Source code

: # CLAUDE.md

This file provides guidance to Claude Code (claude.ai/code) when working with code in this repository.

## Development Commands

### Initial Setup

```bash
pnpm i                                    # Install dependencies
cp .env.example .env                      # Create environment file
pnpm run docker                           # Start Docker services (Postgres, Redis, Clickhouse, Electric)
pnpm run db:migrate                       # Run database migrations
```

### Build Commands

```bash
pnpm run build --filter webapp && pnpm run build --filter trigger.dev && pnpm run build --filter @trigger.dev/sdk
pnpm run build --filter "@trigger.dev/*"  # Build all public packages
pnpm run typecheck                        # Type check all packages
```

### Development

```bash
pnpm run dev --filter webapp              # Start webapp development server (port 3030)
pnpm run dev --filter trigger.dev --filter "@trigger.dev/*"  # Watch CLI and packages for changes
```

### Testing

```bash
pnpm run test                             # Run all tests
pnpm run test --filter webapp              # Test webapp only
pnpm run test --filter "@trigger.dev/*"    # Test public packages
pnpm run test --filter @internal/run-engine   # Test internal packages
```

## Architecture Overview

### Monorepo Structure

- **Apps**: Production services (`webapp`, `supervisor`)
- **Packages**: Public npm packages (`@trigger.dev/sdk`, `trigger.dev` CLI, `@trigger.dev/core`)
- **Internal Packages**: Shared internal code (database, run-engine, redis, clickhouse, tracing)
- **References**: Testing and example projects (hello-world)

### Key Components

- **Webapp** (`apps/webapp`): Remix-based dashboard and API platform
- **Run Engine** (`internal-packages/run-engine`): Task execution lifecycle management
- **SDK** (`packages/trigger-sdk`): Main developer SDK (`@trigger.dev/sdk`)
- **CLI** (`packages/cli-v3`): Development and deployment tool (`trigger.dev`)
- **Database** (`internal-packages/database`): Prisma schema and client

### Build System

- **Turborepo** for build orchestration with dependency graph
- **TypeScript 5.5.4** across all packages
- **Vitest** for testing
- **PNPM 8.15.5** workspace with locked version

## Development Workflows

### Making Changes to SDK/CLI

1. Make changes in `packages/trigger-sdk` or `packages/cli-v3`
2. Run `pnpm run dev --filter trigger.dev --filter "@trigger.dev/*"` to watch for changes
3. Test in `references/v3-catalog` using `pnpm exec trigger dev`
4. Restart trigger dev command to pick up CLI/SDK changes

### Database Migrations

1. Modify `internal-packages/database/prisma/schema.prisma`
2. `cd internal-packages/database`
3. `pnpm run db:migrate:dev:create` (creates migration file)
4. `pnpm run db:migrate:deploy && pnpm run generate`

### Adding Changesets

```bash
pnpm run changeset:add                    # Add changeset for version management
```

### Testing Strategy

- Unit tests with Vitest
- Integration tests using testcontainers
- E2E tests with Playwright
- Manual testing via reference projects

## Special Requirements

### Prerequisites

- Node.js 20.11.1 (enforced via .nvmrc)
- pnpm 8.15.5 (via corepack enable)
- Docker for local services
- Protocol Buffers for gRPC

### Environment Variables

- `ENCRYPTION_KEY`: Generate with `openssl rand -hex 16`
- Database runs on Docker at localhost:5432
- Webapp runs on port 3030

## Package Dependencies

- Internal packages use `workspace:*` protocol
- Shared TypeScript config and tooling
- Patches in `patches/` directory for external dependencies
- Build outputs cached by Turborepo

####################

» Exercise objective
Please copy out each line of the material that holds the string "Docker".

» Answer space
pnpm run docker                           # Start Docker services (Postgres, Redis, Clickhouse, Electric)
- Docker for local services
- Database runs on Docker at localhost:5432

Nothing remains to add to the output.